“A new thing, a spring later, a different maker” are the words moving-image artist Nathaniel Dorsky uses to position Colophon (for the Arboretum Cycle), 2018, his newest work which investigates light and objecthood. The film, which premiered at the 2018 Toronto International Film Festival, functions partly as an off-shoot of his 2017 Arboretum Cycle, a series of seven short films depicting San Francisco’s Strybing Arboretum through a life cycle of garden florae, from spring’s birth to winter’s death.
Designed as distinct and separate, however, Colophon demonstrates the next phase of Dorsky’s interest in and investigation of the essential attributes of light, nature, and their sculptural properties. In many of his works, Dorsky frequently reveals his subjects by shifting the camera’s aperture back and forth, allowing the subject to move forward from the dim, murky shadows. Coupled with the absence of overlaid sound and his signature projection speed of just 18 frames per second—a frame rate just above the lower threshold for our eye to see movement between images—the transformative abilities of light grasp the viewer and move us towards the transcendental.
Though Colophon spends much of its 13-minute runtime engaged with nature and light in terms similar to those established by Arboretum Cycle, it opens its unique three-section structure with a discernable and marked departure—a cinematic focus not based in the garden, but in the city streets.
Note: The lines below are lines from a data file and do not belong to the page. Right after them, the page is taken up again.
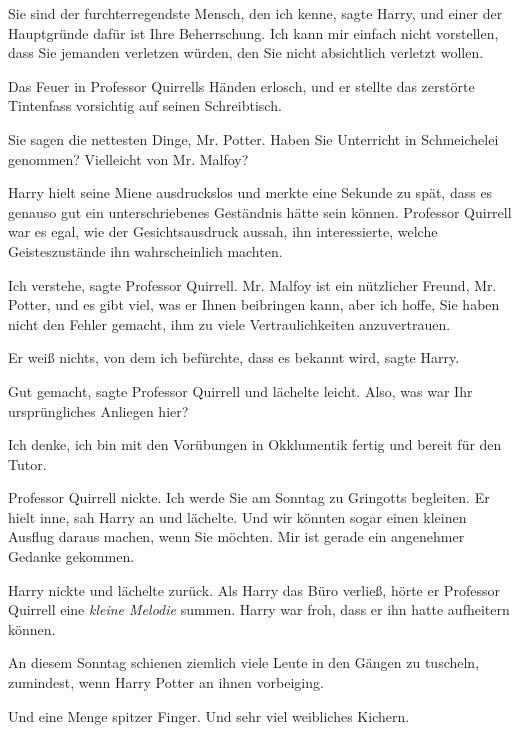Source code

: \glqq Sie sind der furchterregendste Mensch, den ich kenne\grqq{}, sagte Harry,
\glqq und einer der Hauptgründe dafür ist Ihre Beherrschung. Ich kann mir
einfach nicht vorstellen, dass Sie jemanden verletzen würden, den Sie nicht
absichtlich verletzt wollen.\grqq{}

Das Feuer in Professor Quirrells Händen erlosch, und er stellte das zerstörte
Tintenfass vorsichtig auf seinen Schreibtisch.

\glqq Sie sagen die nettesten Dinge, Mr. Potter. Haben Sie Unterricht in
Schmeichelei genommen? Vielleicht von Mr. Malfoy?\grqq{}

Harry hielt seine Miene ausdruckslos und merkte eine Sekunde zu spät, dass es
genauso gut ein unterschriebenes Geständnis hätte sein können. Professor
Quirrell war es egal, wie der Gesichtsausdruck aussah, ihn interessierte, welche
Geisteszustände ihn wahrscheinlich machten.

\glqq Ich verstehe\grqq{}, sagte Professor Quirrell. \glqq Mr. Malfoy ist ein
nützlicher Freund, Mr. Potter, und es gibt viel, was er Ihnen beibringen kann,
aber ich hoffe, Sie haben nicht den Fehler gemacht, ihm zu viele
Vertraulichkeiten anzuvertrauen.\grqq{}

\glqq Er weiß nichts, von dem ich befürchte, dass es bekannt wird\grqq{}, sagte
Harry.

\glqq Gut gemacht\grqq{}, sagte Professor Quirrell und lächelte leicht. \glqq
Also, was war Ihr ursprüngliches Anliegen hier?\grqq{}

\glqq Ich denke, ich bin mit den Vorübungen in Okklumentik fertig und bereit für
den Tutor.\grqq{}

Professor Quirrell nickte. \glqq Ich werde Sie am Sonntag zu Gringotts
begleiten.\grqq{} Er hielt inne, sah Harry an und lächelte. \glqq Und wir
könnten sogar einen kleinen Ausflug daraus machen, wenn Sie möchten. Mir ist
gerade ein angenehmer Gedanke gekommen.\grqq{}

Harry nickte und lächelte zurück. Als Harry das Büro verließ, hörte er Professor
Quirrell eine \emph{kleine Melodie} summen. Harry war froh, dass er ihn hatte
aufheitern können.

An diesem Sonntag schienen ziemlich viele Leute in den Gängen zu tuscheln,
zumindest, wenn Harry Potter an ihnen vorbeiging.

Und eine Menge spitzer Finger. Und sehr viel weibliches Kichern.

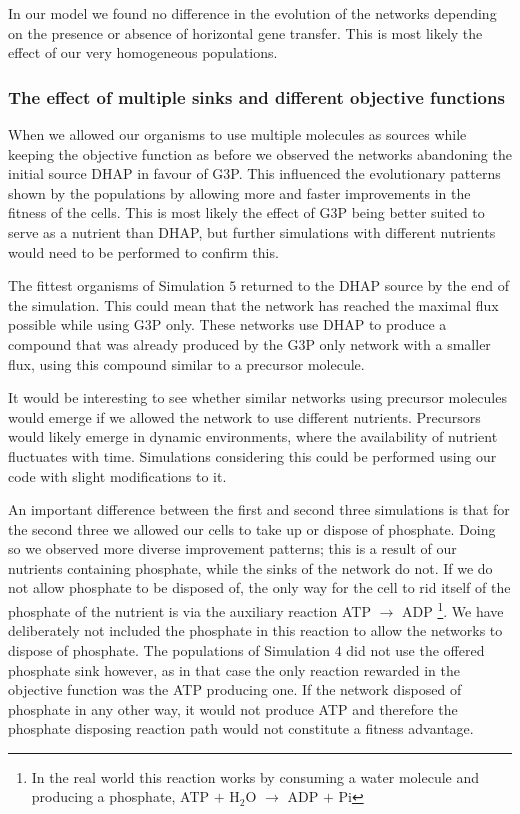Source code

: \documentclass[a4paper,12pt]{article}
\begin{document}
In our model we found no difference in the evolution of the networks depending on the presence or absence of horizontal gene transfer. This is most likely the effect of our very homogeneous populations. 

\subsubsection*{The effect of multiple sinks and different objective functions}
\label{sub:the_effect_of_multiple_sinks}

When we allowed our organisms to use multiple molecules as sources while keeping the objective function as before we observed the networks abandoning the initial source DHAP in favour of G3P. This influenced the evolutionary patterns shown by the populations by allowing more and faster improvements in the fitness of the cells. This is most likely the effect of G3P being better suited to serve as a nutrient than DHAP, but further simulations with different nutrients would need to be performed to confirm this.

The fittest organisms of Simulation $5$ returned to the DHAP source by the end of the simulation. This could mean that the network has reached the maximal flux possible while using G3P only. These networks use DHAP to produce a compound that was already produced by the G3P only network with a smaller flux, using this compound similar to a precursor molecule. 

It would be interesting to see whether similar networks using precursor molecules would emerge if we allowed the network to use different nutrients. Precursors would likely emerge in dynamic environments, where the availability of nutrient fluctuates with time. Simulations considering this could be performed using our code with slight modifications to it. 

An important difference between the first and second three simulations is that for the second three we allowed our cells to take up or dispose of phosphate. Doing so we observed more diverse improvement patterns; this is a result of our nutrients containing phosphate, while the sinks of the network do not. If we do not allow phosphate to be disposed of, the only way for the cell to rid itself of the phosphate of the nutrient is via the auxiliary reaction ATP $\rightarrow$ ADP \footnote{In the real world this reaction works by consuming a water molecule and producing a phosphate, ATP $+$ H$_2$O $\rightarrow$ ADP $+$ Pi}. We have deliberately not included the phosphate in this reaction to allow the networks to dispose of phosphate. The populations of Simulation $4$ did not use the offered phosphate sink however, as in that case the only reaction rewarded in the objective function was the ATP producing one. If the network disposed of phosphate in any other way, it would not produce ATP and therefore the phosphate disposing reaction path would not constitute a fitness advantage.
\end{document}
With our sights fixed on the city’s reflections in an unmarked pane of glass, the unnatural patterns of light produced by the cityscape are accentuated. The pane of glass is both in and out of focus—it reflects its surroundings, but its own presence is made invisible. The camera operating a single aperture, the pulsating light no longer comes from Dorsky’s own mechanical manipulations, but instead from the environment which surrounds him. Artificial light and the reflection of passersby paint the surface of the pane of glass, shallow in texture, marking a stark contrast to that of the sunlight which washes over the flowers and shrubbery of the work’s next sections.
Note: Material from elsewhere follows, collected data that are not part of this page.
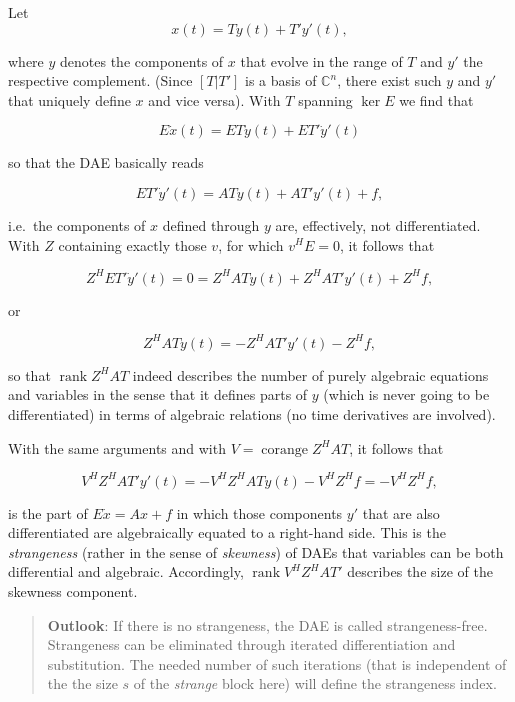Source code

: \documentclass[]{book}
\theoremstyle{definition}
\theoremstyle{definition}
\theoremstyle{definition}
\theoremstyle{remark}
\begin{document}
Let
\[x(t) = Ty(t) + T'y'(t),\]

where \(y\) denotes the components of \(x\) that evolve in the range of \(T\) and \(y'\) the respective complement. (Since \([T|T']\) is a basis of \(\mathbb C^{n}\), there exist such \(y\) and \(y'\) that uniquely define \(x\) and vice versa). With \(T\) spanning \(\ker E\) we find that

\[E \dot x(t) = ET\dot y(t) + ET'\dot y'(t)\]

so that the DAE basically reads

\[ET'\dot y'(t) = ATy(t) + AT'y'(t)+f,\]

i.e.~the components of \(x\) defined through \(y\) are, effectively, not differentiated. With \(Z\) containing exactly those \(v\), for which \(v^HE=0\), it follows that

\[Z^HET'\dot y'(t) = 0 = Z^HATy(t) + Z^HAT'y'(t)+Z^Hf,\]

or

\[Z^HATy(t) = -Z^HAT'y'(t)-Z^Hf,\]

so that \(\operatorname{rank}Z^HAT\) indeed describes the number of purely algebraic equations and variables in the sense that it defines parts of \(y\) (which is never going to be differentiated) in terms of algebraic relations (no time derivatives are involved).

With the same arguments and with \(V=\operatorname{corange}Z^HAT\), it follows that

\[V^HZ^HAT'y'(t) = -V^HZ^HATy(t) -V^HZ^Hf=-V^HZ^Hf,\]

is the part of \(E\dot x = Ax + f\) in which those components \(y'\) that are also differentiated are algebraically equated to a right-hand side. This is the \emph{strangeness} (rather in the sense of \emph{skewness}) of DAEs that variables can be both differential and algebraic. Accordingly, \(\operatorname{rank}V^HZ^HAT'\) describes the size of the skewness component.

\begin{quote}
\textbf{Outlook}: If there is no strangeness, the DAE is called strangeness-free. Strangeness can be eliminated through iterated differentiation and substitution. The needed number of such iterations (that is independent of the the size \(s\) of the \emph{strange} block here) will define the strangeness index.
\end{quote}
\end{document}
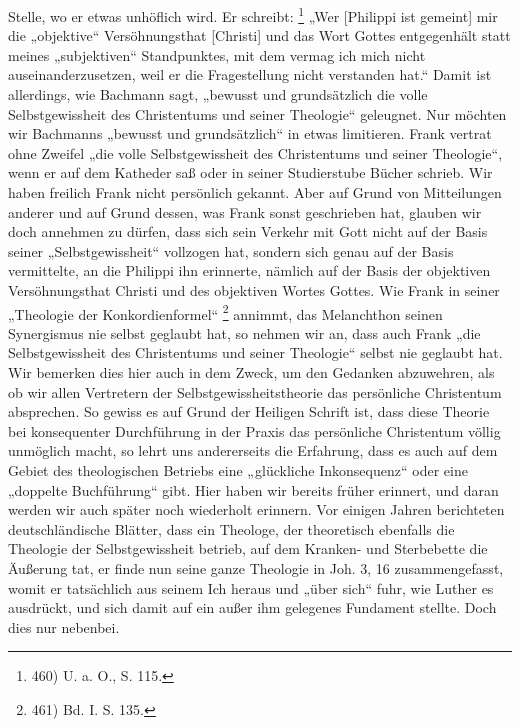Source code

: Stelle, wo er etwas unhöflich wird. Er schreibt: \footnote{460) U. a. O., S. 115.} „Wer [Philippi ist gemeint] mir die „objektive“ Versöhnungsthat [Christi] und das Wort Gottes entgegenhält statt meines „subjektiven“ Standpunktes, mit dem vermag ich mich nicht auseinanderzusetzen, weil er die Fragestellung nicht verstanden hat.“ Damit ist allerdings, wie Bachmann sagt, „bewusst und grundsätzlich die volle Selbstgewissheit des Christentums und seiner Theologie“ geleugnet. Nur möchten wir Bachmanns „bewusst und grundsätzlich“ in etwas limitieren. Frank vertrat ohne Zweifel „die volle Selbstgewissheit des Christentums und seiner Theologie“, wenn er auf dem Katheder saß oder in seiner Studierstube Bücher schrieb. Wir haben freilich Frank nicht persönlich gekannt. Aber auf Grund von Mitteilungen anderer und auf Grund dessen, was Frank sonst geschrieben hat, glauben wir doch annehmen zu dürfen, dass sich sein Verkehr mit Gott nicht auf der Basis seiner „Selbstgewissheit“ vollzogen hat, sondern sich genau auf der Basis vermittelte, an die Philippi ihn erinnerte, nämlich auf der Basis der objektiven Versöhnungsthat Christi und des objektiven Wortes Gottes. Wie Frank in seiner „Theologie der Konkordienformel“ \footnote{461) Bd. I. S. 135.} annimmt, das Melanchthon seinen Synergismus nie selbst geglaubt hat, so nehmen wir an, dass auch Frank „die Selbstgewissheit des Christentums und seiner Theologie“ selbst nie geglaubt hat. Wir bemerken dies hier auch in dem Zweck, um den Gedanken abzuwehren, als ob wir allen Vertretern der Selbstgewissheitstheorie das persönliche Christentum absprechen. So gewiss es auf Grund der Heiligen Schrift ist, dass diese Theorie bei konsequenter Durchführung in der Praxis das persönliche Christentum völlig unmöglich macht, so lehrt uns andererseits die Erfahrung, dass es auch auf dem Gebiet des theologischen Betriebs eine „glückliche Inkonsequenz“ oder eine „doppelte Buchführung“ gibt. Hier haben wir bereits früher erinnert, und daran werden wir auch später noch wiederholt erinnern. Vor einigen Jahren berichteten deutschländische Blätter, dass ein Theologe, der theoretisch ebenfalls die Theologie der Selbstgewissheit betrieb, auf dem Kranken- und Sterbebette die Äußerung tat, er finde nun seine ganze Theologie in Joh. 3, 16 zusammengefasst, womit er tatsächlich aus seinem Ich heraus und „über sich“ fuhr, wie Luther es ausdrückt, und sich damit auf ein außer ihm gelegenes Fundament stellte. Doch dies nur nebenbei.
The bright sunlight of these latter two phases of the work is the primary tool Dorsky uses to manipulate exposure and color of the images captured by the camera-eye. Approaching the hallucinatory, the texture of the image is reclaimed by the mechanics of the camera, as opposed to the mechanics of the city streets.
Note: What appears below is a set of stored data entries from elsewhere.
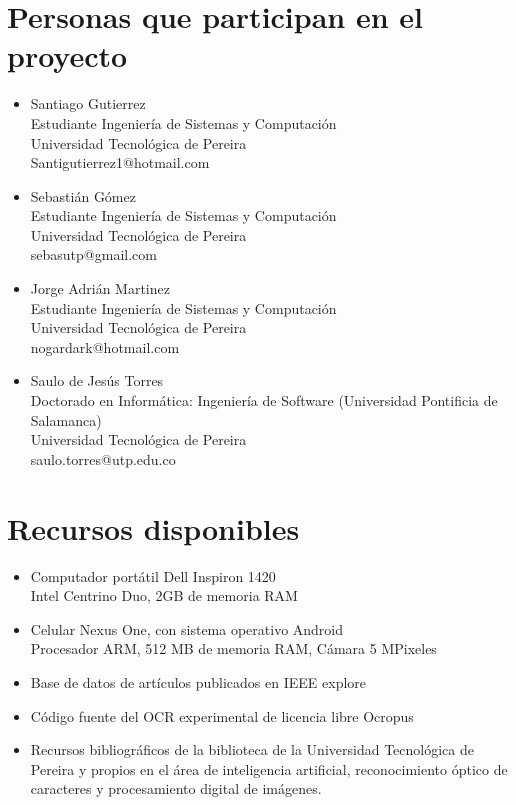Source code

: \documentclass[a4paper, 11pt, oneside]{article}
\begin{document}
	\section{Personas que participan en el proyecto}
	\begin{itemize}
   \item Santiago Gutierrez\\
Estudiante Ingeniería de Sistemas y Computación\\
Universidad Tecnológica de Pereira\\
Santigutierrez1@hotmail.com
   \item Sebastián Gómez\\
Estudiante Ingeniería de Sistemas y Computación\\
Universidad Tecnológica de Pereira\\
sebasutp@gmail.com
   \item Jorge Adrián Martinez\\
Estudiante Ingeniería de Sistemas y Computación\\
Universidad Tecnológica de Pereira\\
nogardark@hotmail.com
   \item Saulo de Jesús Torres\\
Doctorado en Informática: Ingeniería de Software (Universidad Pontificia de Salamanca)\\
Universidad Tecnológica de Pereira\\
saulo.torres@utp.edu.co
	\end{itemize}
	\clearpage
	
	\section{Recursos disponibles}
	\begin{itemize}
		\item Computador portátil Dell Inspiron 1420\\
			Intel Centrino Duo, 2GB de memoria RAM
		\item Celular Nexus One, con sistema operativo Android\\
			Procesador ARM, 512 MB de memoria RAM, Cámara 5 MPixeles
		\item Base de datos de artículos publicados en IEEE explore
		\item Código fuente del OCR experimental de licencia libre Ocropus
	    \item Recursos bibliográficos de la biblioteca de la Universidad Tecnológica de Pereira y propios en el área de inteligencia artificial, reconocimiento óptico de caracteres y procesamiento digital de imágenes.
	\end{itemize}
	
\end{document}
In Latin, the word “colophon” roughly translates to a “summit” or “finishing touch,” and has been used frequently in publishing to provide the contexts of a work after its completion by the author. Perhaps Dorsky’s intent is to assert that an investigation of the visual properties of nature cannot be complete without surveying the unnatural. The mechanics of the streamlined, motorized and technological city produce different manifestations of light and image. To understand the true, essential characteristics of natural landscape and its objects, one must be confronted by light as refracted by man-made objects, including the camera itself. In his “finishing touch,” Dorsky reveals the camera’s unique ability to see objects—man-made or natural—for what they are.